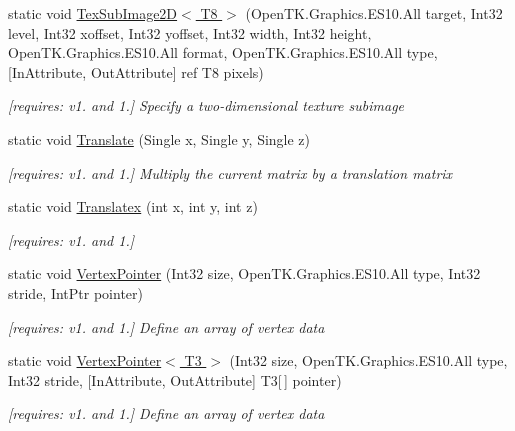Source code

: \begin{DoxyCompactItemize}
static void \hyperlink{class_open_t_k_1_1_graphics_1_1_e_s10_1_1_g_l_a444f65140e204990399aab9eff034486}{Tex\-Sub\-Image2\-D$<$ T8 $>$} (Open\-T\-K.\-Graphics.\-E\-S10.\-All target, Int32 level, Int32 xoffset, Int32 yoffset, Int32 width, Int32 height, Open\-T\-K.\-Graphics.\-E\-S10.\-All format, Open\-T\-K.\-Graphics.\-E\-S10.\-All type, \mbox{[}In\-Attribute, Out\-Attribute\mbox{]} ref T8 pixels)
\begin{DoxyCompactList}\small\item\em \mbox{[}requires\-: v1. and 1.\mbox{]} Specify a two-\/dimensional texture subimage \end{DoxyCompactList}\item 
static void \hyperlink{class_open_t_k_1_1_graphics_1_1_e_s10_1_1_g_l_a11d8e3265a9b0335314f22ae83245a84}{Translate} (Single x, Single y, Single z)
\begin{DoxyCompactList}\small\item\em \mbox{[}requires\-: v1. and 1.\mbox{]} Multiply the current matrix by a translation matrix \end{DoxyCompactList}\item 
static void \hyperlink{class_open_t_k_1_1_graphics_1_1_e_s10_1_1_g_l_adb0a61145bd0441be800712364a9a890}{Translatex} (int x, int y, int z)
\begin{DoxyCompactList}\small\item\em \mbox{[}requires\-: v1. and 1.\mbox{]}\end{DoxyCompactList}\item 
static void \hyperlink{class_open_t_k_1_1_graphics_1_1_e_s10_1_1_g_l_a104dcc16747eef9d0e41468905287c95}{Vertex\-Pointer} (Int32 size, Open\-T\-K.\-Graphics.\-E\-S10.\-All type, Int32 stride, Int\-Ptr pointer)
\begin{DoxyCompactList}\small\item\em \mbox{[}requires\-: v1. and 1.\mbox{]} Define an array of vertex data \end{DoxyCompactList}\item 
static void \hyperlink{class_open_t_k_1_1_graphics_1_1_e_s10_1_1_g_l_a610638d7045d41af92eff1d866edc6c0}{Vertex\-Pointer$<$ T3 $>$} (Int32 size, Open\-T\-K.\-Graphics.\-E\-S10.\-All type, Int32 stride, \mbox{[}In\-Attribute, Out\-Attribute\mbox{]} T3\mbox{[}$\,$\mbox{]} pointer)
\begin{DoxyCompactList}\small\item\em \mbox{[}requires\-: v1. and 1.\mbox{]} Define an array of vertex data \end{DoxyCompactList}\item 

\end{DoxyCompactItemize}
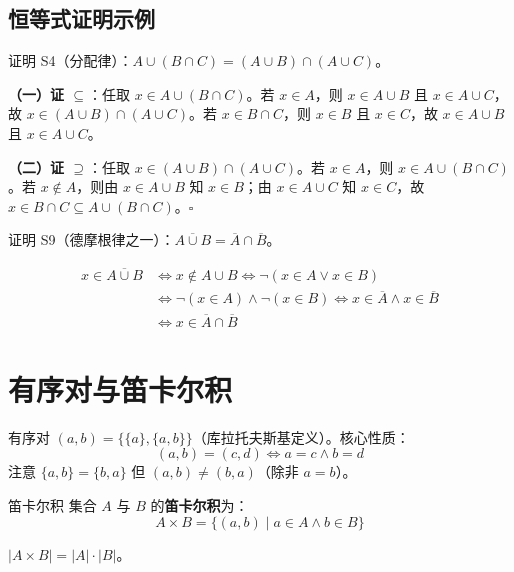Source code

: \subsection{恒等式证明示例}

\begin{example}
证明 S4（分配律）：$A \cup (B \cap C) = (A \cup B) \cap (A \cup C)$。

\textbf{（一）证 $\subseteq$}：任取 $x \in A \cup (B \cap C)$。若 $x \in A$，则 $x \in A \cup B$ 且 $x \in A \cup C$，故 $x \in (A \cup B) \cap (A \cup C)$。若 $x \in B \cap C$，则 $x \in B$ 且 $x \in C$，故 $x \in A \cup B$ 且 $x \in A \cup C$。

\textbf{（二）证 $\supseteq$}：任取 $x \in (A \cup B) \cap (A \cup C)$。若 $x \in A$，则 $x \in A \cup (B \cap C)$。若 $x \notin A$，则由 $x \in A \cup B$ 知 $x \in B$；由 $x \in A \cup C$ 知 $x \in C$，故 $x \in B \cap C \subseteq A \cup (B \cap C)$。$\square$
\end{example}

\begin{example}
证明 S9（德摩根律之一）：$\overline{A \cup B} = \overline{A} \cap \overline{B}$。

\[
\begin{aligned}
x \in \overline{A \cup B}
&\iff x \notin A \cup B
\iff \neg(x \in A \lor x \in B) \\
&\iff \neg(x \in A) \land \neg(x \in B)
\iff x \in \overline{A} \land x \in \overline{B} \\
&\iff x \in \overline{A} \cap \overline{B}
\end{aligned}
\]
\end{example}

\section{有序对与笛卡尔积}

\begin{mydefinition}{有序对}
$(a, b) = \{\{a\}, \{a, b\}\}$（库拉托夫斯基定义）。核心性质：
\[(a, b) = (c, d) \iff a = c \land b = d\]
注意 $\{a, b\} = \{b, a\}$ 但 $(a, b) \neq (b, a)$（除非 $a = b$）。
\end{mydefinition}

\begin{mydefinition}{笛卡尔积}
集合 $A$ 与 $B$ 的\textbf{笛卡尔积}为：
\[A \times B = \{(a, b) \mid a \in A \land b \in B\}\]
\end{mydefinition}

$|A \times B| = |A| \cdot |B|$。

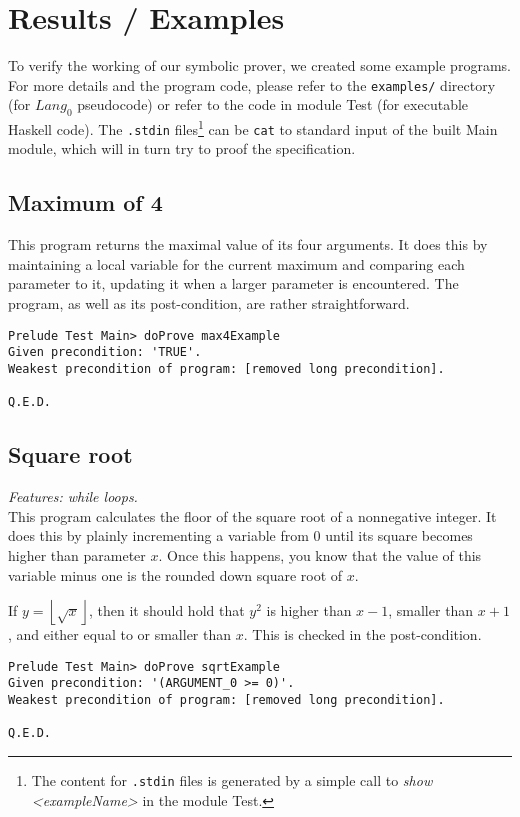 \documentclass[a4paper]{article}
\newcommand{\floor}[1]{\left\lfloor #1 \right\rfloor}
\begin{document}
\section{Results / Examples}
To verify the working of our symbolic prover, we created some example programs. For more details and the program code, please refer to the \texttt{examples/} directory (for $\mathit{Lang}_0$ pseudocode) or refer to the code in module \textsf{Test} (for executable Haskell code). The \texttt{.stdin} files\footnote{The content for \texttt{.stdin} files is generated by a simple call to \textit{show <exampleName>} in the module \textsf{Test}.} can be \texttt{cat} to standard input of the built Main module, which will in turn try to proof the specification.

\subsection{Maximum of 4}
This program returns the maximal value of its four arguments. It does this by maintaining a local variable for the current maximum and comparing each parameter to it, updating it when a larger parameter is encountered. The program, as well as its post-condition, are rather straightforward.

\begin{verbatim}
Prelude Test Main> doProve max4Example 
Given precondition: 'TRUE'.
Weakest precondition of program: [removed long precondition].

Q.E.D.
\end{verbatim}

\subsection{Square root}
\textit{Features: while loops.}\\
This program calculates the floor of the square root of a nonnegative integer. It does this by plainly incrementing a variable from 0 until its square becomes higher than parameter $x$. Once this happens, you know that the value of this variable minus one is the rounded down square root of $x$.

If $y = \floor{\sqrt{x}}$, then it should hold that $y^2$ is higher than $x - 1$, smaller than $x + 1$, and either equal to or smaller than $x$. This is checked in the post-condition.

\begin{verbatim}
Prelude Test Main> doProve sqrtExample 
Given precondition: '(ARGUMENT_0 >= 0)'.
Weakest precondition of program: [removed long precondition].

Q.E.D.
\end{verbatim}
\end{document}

····················

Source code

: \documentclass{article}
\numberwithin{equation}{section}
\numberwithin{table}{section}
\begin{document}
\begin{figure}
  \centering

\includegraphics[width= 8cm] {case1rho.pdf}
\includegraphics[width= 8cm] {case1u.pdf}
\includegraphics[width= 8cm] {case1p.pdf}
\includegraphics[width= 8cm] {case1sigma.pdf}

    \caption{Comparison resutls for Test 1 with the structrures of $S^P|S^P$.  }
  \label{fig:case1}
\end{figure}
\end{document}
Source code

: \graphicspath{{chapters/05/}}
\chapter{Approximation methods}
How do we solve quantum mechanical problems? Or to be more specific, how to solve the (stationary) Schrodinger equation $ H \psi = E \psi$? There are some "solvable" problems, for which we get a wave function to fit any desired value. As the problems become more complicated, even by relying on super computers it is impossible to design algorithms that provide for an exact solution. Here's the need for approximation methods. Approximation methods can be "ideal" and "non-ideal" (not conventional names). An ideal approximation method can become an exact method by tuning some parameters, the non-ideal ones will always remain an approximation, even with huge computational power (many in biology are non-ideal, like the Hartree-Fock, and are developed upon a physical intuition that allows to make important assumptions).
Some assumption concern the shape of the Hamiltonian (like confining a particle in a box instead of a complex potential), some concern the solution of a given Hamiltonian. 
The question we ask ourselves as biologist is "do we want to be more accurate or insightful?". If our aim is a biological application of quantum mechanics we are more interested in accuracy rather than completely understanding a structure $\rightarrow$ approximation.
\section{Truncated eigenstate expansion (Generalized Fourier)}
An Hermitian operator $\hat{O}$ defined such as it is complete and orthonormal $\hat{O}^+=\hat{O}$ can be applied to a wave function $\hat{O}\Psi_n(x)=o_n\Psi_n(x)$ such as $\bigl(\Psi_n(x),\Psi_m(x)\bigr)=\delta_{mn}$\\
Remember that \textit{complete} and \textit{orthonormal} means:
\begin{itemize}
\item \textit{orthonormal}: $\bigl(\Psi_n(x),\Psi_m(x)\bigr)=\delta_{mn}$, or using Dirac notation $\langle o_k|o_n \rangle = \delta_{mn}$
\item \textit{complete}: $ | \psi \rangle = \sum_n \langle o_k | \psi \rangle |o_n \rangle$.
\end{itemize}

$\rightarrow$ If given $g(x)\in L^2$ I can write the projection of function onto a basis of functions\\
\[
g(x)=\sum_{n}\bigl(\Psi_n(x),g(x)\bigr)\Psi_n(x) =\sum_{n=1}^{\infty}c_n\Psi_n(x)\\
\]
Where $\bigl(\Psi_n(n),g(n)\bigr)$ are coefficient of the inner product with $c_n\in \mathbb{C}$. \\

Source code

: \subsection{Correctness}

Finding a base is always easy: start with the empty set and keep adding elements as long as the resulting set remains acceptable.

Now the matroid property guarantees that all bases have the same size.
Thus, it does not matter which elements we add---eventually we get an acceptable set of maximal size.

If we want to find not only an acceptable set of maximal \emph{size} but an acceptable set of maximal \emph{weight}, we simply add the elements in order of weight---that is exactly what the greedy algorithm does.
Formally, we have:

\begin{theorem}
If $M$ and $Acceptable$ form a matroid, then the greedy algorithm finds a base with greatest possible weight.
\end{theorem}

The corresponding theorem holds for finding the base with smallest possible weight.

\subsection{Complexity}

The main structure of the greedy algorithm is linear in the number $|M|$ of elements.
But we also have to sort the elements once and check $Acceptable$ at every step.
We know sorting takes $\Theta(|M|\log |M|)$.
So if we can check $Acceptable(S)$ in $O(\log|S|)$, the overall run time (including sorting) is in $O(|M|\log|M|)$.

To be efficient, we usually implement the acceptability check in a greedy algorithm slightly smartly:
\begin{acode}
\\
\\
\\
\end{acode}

····················

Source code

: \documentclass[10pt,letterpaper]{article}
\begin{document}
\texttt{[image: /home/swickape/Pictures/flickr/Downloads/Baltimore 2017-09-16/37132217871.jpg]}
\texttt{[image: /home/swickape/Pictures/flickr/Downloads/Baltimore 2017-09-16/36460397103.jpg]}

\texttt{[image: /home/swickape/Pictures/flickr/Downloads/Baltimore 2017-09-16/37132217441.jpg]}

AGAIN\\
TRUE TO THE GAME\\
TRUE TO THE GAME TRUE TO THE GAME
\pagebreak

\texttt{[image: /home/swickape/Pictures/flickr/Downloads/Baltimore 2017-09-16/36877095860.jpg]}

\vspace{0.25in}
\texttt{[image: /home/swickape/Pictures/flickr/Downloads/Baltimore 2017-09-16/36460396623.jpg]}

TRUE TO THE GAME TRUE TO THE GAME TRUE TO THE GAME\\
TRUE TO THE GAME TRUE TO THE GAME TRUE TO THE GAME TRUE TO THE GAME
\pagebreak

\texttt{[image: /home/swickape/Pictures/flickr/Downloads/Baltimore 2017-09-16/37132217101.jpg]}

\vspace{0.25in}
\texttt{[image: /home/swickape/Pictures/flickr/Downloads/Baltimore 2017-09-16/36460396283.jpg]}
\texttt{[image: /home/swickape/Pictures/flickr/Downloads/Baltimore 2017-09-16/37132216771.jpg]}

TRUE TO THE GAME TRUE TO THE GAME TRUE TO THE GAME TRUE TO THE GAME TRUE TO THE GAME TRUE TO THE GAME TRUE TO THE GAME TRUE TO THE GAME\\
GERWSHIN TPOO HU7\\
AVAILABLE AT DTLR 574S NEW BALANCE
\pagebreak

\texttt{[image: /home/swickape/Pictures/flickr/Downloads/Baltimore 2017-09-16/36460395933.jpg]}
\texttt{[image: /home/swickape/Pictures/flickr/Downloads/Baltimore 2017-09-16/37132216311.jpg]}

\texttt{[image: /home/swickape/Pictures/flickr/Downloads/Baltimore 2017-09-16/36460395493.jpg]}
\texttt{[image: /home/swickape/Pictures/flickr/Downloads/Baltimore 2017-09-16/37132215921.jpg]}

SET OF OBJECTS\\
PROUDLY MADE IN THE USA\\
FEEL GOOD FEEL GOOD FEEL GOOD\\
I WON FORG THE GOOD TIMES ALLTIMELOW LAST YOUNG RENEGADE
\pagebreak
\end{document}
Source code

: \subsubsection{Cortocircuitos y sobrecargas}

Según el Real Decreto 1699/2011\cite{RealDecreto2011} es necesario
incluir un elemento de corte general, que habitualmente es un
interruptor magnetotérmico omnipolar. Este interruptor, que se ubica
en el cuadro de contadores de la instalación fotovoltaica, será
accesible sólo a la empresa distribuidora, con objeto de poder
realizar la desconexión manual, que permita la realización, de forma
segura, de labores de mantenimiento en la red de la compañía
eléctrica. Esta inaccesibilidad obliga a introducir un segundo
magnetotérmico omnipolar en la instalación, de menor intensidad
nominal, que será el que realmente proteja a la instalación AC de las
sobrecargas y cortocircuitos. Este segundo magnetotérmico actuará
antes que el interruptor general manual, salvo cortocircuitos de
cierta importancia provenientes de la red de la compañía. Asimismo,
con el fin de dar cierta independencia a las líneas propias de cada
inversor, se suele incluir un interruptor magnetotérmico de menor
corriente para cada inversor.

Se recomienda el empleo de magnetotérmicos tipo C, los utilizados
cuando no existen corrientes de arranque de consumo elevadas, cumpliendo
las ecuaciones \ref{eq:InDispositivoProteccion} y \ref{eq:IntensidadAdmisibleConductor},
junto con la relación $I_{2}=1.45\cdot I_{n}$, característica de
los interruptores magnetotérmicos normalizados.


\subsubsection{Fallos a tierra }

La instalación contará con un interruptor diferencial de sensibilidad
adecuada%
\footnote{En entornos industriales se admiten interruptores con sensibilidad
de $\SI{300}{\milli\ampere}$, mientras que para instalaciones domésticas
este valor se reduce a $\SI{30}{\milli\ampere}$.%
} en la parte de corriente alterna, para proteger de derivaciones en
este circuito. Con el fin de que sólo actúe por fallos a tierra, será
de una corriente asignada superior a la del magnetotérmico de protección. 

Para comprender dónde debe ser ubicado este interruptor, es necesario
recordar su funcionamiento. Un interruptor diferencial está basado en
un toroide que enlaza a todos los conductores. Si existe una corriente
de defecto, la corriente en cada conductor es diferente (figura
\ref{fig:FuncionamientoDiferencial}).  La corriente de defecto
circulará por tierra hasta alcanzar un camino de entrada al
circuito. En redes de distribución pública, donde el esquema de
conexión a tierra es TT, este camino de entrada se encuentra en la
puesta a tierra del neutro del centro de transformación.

····················

To do -
The required answer is the count of lines in the listing that contain the word "tierra", with no other text.

Exercise solution -
5